### Task brief
Start at the line below containing "test. Having an" and stop at the line containing "is not conveyed". Repeat every line of that stretch exactly, and nothing outside it.

### Data for review

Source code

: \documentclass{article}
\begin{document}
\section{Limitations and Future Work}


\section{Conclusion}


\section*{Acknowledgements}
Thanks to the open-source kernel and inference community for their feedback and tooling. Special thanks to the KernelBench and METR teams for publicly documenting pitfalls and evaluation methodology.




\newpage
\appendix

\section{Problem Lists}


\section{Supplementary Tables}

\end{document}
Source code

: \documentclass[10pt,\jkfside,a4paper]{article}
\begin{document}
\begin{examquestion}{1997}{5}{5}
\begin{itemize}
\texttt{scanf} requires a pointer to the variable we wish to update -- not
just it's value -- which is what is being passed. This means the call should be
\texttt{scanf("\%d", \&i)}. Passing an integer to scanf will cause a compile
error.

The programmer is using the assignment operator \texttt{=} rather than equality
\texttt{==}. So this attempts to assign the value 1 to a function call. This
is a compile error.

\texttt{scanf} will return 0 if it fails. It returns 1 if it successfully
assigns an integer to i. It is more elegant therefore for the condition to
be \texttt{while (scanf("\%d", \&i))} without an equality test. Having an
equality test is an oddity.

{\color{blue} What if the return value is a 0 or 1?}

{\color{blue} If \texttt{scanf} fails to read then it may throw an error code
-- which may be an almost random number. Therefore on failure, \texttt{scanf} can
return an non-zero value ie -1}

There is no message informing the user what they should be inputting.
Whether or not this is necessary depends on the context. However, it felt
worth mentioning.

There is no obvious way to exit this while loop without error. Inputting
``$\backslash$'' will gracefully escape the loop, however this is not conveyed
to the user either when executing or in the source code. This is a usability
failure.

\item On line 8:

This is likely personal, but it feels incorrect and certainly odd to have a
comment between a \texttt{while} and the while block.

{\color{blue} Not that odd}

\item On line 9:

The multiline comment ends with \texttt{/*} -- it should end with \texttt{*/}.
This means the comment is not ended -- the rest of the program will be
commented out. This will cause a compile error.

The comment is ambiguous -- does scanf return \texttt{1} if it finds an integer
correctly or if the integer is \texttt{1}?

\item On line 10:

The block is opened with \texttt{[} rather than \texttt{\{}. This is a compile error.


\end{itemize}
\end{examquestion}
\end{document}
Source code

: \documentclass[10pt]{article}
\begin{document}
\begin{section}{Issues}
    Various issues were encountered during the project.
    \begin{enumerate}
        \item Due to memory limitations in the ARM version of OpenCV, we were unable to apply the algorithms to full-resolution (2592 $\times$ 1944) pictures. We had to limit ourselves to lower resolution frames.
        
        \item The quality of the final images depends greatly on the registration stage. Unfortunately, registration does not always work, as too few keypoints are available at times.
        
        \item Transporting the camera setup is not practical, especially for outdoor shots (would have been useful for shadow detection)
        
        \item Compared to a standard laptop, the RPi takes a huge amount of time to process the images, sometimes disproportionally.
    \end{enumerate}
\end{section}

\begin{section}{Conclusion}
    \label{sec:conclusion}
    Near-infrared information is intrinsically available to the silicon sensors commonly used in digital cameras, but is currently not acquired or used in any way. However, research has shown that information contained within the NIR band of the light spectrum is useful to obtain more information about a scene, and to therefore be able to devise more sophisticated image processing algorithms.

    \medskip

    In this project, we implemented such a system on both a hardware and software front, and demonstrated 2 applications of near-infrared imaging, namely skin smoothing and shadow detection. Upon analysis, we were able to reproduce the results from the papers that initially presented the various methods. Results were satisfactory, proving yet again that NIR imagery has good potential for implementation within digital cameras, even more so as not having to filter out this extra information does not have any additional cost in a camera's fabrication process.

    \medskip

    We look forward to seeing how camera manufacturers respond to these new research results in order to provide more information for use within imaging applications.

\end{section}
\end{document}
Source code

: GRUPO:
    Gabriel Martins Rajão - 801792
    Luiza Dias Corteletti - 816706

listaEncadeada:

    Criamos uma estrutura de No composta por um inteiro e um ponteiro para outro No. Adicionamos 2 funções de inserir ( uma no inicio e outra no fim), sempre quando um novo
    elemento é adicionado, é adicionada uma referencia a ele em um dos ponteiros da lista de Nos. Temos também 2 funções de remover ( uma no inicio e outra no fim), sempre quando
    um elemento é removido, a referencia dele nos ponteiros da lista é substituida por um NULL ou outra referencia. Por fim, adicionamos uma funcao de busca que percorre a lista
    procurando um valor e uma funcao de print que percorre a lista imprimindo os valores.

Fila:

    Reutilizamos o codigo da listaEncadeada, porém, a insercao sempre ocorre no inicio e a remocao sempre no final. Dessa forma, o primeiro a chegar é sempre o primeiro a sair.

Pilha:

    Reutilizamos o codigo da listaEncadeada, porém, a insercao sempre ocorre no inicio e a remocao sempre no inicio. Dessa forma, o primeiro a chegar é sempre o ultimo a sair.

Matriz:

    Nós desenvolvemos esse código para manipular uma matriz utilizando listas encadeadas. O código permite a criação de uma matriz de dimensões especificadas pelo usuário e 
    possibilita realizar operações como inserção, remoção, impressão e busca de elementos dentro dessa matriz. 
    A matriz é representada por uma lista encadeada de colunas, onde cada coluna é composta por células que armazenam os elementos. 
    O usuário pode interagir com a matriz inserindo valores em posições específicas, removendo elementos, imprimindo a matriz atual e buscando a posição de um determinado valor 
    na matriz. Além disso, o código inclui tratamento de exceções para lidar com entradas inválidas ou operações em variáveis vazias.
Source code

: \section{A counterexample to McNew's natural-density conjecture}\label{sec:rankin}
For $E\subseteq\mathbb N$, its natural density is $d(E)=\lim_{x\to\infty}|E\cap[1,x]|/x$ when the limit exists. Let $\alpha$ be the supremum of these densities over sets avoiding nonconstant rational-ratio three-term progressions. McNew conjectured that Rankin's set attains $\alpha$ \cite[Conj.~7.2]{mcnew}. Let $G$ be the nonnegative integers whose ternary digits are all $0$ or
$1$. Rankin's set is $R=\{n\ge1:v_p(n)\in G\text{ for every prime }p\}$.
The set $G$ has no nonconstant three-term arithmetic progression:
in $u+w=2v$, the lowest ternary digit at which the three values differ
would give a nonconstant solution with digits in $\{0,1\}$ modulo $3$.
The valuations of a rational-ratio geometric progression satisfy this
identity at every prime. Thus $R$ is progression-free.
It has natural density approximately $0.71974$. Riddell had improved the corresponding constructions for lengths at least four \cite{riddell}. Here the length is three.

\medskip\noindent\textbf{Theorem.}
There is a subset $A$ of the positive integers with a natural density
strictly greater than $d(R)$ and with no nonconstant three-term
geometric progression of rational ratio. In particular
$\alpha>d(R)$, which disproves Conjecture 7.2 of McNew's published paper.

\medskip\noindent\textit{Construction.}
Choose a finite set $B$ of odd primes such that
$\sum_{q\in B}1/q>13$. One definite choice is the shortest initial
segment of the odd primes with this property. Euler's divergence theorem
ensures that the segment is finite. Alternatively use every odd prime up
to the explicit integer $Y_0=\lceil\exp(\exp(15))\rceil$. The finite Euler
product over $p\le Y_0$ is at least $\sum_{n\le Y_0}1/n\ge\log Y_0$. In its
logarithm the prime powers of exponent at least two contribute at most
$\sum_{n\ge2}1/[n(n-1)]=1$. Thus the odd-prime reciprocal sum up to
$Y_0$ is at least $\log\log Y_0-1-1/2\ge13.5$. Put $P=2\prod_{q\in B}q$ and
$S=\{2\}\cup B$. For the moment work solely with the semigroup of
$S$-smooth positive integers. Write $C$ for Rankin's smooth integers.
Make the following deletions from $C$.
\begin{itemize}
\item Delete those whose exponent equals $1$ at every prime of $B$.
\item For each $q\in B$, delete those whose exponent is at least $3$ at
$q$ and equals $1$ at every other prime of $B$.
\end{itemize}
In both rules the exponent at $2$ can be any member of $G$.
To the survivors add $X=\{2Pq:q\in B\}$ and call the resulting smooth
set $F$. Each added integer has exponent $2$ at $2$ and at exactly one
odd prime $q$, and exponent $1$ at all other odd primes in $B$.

### Solution to this exercise
be \texttt{while (scanf("\%d", \&i))} without an equality test. Having an
equality test is an oddity.

{\color{blue} What if the return value is a 0 or 1?}

{\color{blue} If \texttt{scanf} fails to read then it may throw an error code
-- which may be an almost random number. Therefore on failure, \texttt{scanf} can
return an non-zero value ie -1}

There is no message informing the user what they should be inputting.
Whether or not this is necessary depends on the context. However, it felt
worth mentioning.

There is no obvious way to exit this while loop without error. Inputting
``$\backslash$'' will gracefully escape the loop, however this is not conveyed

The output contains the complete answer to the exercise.